◆ **GOAL OF THE EXERCISE**: Before printing, remove every picture; then print the lines below exactly, from the first line through the line containing "#### 実装困難ケース対応プロセス".

(DATA UNDER STUDY Opens)

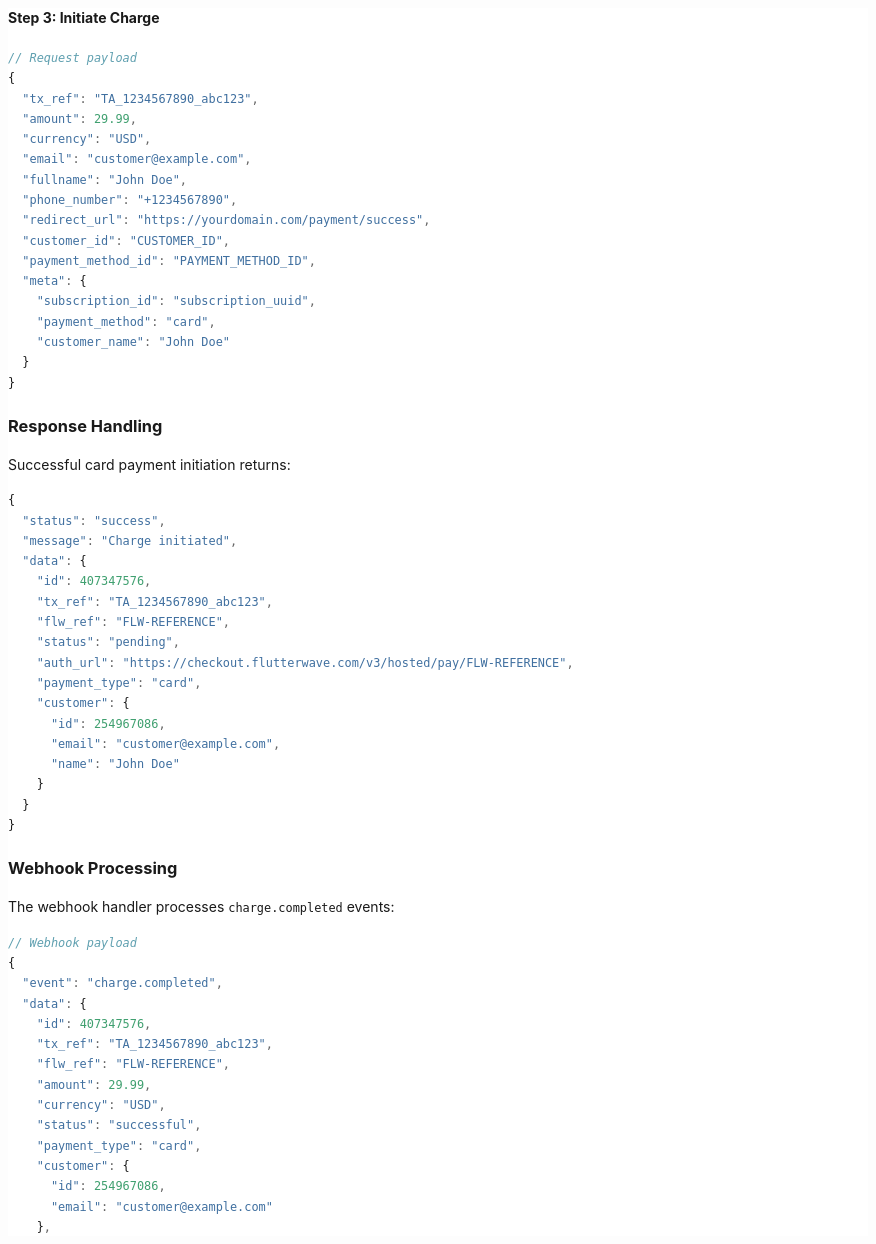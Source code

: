 #### Step 3: Initiate Charge

```typescript
// Request payload
{
  "tx_ref": "TA_1234567890_abc123",
  "amount": 29.99,
  "currency": "USD",
  "email": "customer@example.com",
  "fullname": "John Doe",
  "phone_number": "+1234567890",
  "redirect_url": "https://yourdomain.com/payment/success",
  "customer_id": "CUSTOMER_ID",
  "payment_method_id": "PAYMENT_METHOD_ID",
  "meta": {
    "subscription_id": "subscription_uuid",
    "payment_method": "card",
    "customer_name": "John Doe"
  }
}
```

### Response Handling

Successful card payment initiation returns:

```typescript
{
  "status": "success",
  "message": "Charge initiated",
  "data": {
    "id": 407347576,
    "tx_ref": "TA_1234567890_abc123",
    "flw_ref": "FLW-REFERENCE",
    "status": "pending",
    "auth_url": "https://checkout.flutterwave.com/v3/hosted/pay/FLW-REFERENCE",
    "payment_type": "card",
    "customer": {
      "id": 254967086,
      "email": "customer@example.com",
      "name": "John Doe"
    }
  }
}
```

### Webhook Processing

The webhook handler processes `charge.completed` events:

```typescript
// Webhook payload
{
  "event": "charge.completed",
  "data": {
    "id": 407347576,
    "tx_ref": "TA_1234567890_abc123",
    "flw_ref": "FLW-REFERENCE",
    "amount": 29.99,
    "currency": "USD",
    "status": "successful",
    "payment_type": "card",
    "customer": {
      "id": 254967086,
      "email": "customer@example.com"
    },
```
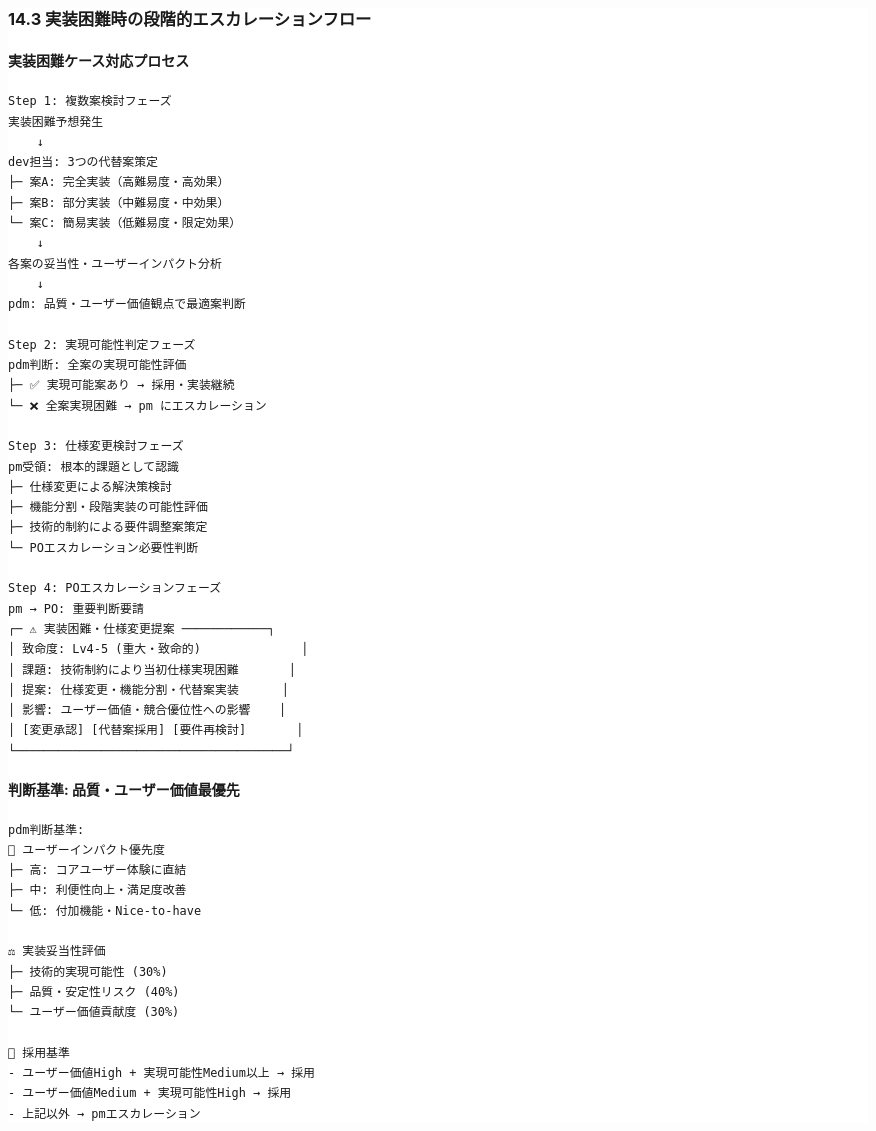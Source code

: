 ### 14.3 実装困難時の段階的エスカレーションフロー

#### 実装困難ケース対応プロセス

```
Step 1: 複数案検討フェーズ
実装困難予想発生
    ↓
dev担当: 3つの代替案策定
├─ 案A: 完全実装（高難易度・高効果）
├─ 案B: 部分実装（中難易度・中効果）  
└─ 案C: 簡易実装（低難易度・限定効果）
    ↓
各案の妥当性・ユーザーインパクト分析
    ↓
pdm: 品質・ユーザー価値観点で最適案判断

Step 2: 実現可能性判定フェーズ  
pdm判断: 全案の実現可能性評価
├─ ✅ 実現可能案あり → 採用・実装継続
└─ ❌ 全案実現困難 → pm にエスカレーション

Step 3: 仕様変更検討フェーズ
pm受領: 根本的課題として認識
├─ 仕様変更による解決策検討
├─ 機能分割・段階実装の可能性評価
├─ 技術的制約による要件調整案策定
└─ POエスカレーション必要性判断

Step 4: POエスカレーションフェーズ
pm → PO: 重要判断要請
┌─ ⚠️ 実装困難・仕様変更提案 ────────────┐
│ 致命度: Lv4-5 (重大・致命的)              │
│ 課題: 技術制約により当初仕様実現困難       │
│ 提案: 仕様変更・機能分割・代替案実装      │
│ 影響: ユーザー価値・競合優位性への影響    │
│ [変更承認] [代替案採用] [要件再検討]       │
└──────────────────────────────────────┘
```

#### 判断基準: 品質・ユーザー価値最優先

```
pdm判断基準:
🎯 ユーザーインパクト優先度
├─ 高: コアユーザー体験に直結
├─ 中: 利便性向上・満足度改善  
└─ 低: 付加機能・Nice-to-have

⚖️ 実装妥当性評価
├─ 技術的実現可能性 (30%)
├─ 品質・安定性リスク (40%)
└─ ユーザー価値貢献度 (30%)

🚀 採用基準
- ユーザー価値High + 実現可能性Medium以上 → 採用
- ユーザー価値Medium + 実現可能性High → 採用  
- 上記以外 → pmエスカレーション
```
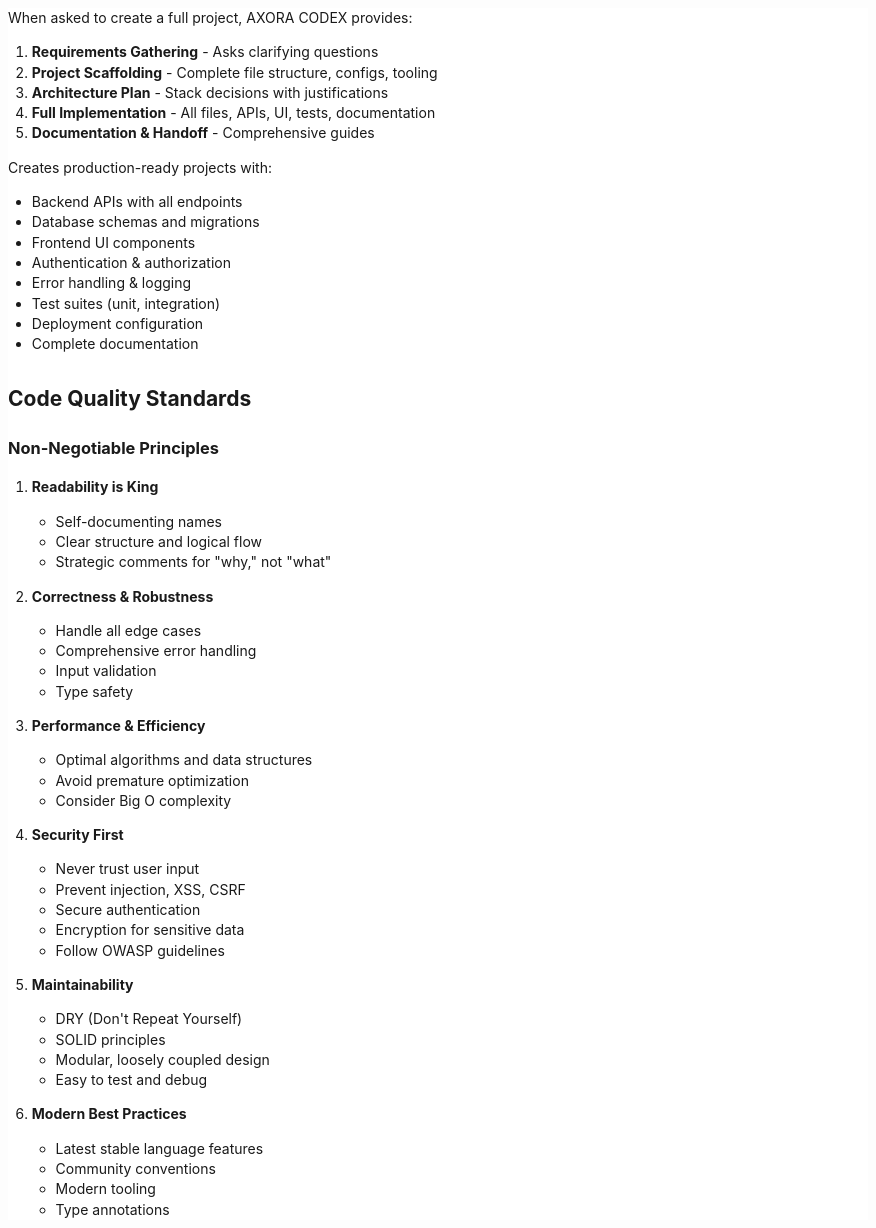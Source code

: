 When asked to create a full project, AXORA CODEX provides:

1. **Requirements Gathering** - Asks clarifying questions
2. **Project Scaffolding** - Complete file structure, configs, tooling
3. **Architecture Plan** - Stack decisions with justifications
4. **Full Implementation** - All files, APIs, UI, tests, documentation
5. **Documentation & Handoff** - Comprehensive guides

Creates production-ready projects with:
- Backend APIs with all endpoints
- Database schemas and migrations
- Frontend UI components
- Authentication & authorization
- Error handling & logging
- Test suites (unit, integration)
- Deployment configuration
- Complete documentation

## Code Quality Standards

### Non-Negotiable Principles

1. **Readability is King**
   - Self-documenting names
   - Clear structure and logical flow
   - Strategic comments for "why," not "what"

2. **Correctness & Robustness**
   - Handle all edge cases
   - Comprehensive error handling
   - Input validation
   - Type safety

3. **Performance & Efficiency**
   - Optimal algorithms and data structures
   - Avoid premature optimization
   - Consider Big O complexity

4. **Security First**
   - Never trust user input
   - Prevent injection, XSS, CSRF
   - Secure authentication
   - Encryption for sensitive data
   - Follow OWASP guidelines

5. **Maintainability**
   - DRY (Don't Repeat Yourself)
   - SOLID principles
   - Modular, loosely coupled design
   - Easy to test and debug

6. **Modern Best Practices**
   - Latest stable language features
   - Community conventions
   - Modern tooling
   - Type annotations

(DATA UNDER STUDY Closes)

◆ **THE COMPLETED TASK**:
Source code

: #### Step 3: Initiate Charge

```typescript
// Request payload
{
  "tx_ref": "TA_1234567890_abc123",
  "amount": 29.99,
  "currency": "USD",
  "email": "customer@example.com",
  "fullname": "John Doe",
  "phone_number": "+1234567890",
  "redirect_url": "https://yourdomain.com/payment/success",
  "customer_id": "CUSTOMER_ID",
  "payment_method_id": "PAYMENT_METHOD_ID",
  "meta": {
    "subscription_id": "subscription_uuid",
    "payment_method": "card",
    "customer_name": "John Doe"
  }
}
```

### Response Handling

Successful card payment initiation returns:

```typescript
{
  "status": "success",
  "message": "Charge initiated",
  "data": {
    "id": 407347576,
    "tx_ref": "TA_1234567890_abc123",
    "flw_ref": "FLW-REFERENCE",
    "status": "pending",
    "auth_url": "https://checkout.flutterwave.com/v3/hosted/pay/FLW-REFERENCE",
    "payment_type": "card",
    "customer": {
      "id": 254967086,
      "email": "customer@example.com",
      "name": "John Doe"
    }
  }
}
```

### Webhook Processing

The webhook handler processes `charge.completed` events:

```typescript
// Webhook payload
{
  "event": "charge.completed",
  "data": {
    "id": 407347576,
    "tx_ref": "TA_1234567890_abc123",
    "flw_ref": "FLW-REFERENCE",
    "amount": 29.99,
    "currency": "USD",
    "status": "successful",
    "payment_type": "card",
    "customer": {
      "id": 254967086,
      "email": "customer@example.com"
    },
```
Source code

: ### 14.3 実装困難時の段階的エスカレーションフロー

#### 実装困難ケース対応プロセス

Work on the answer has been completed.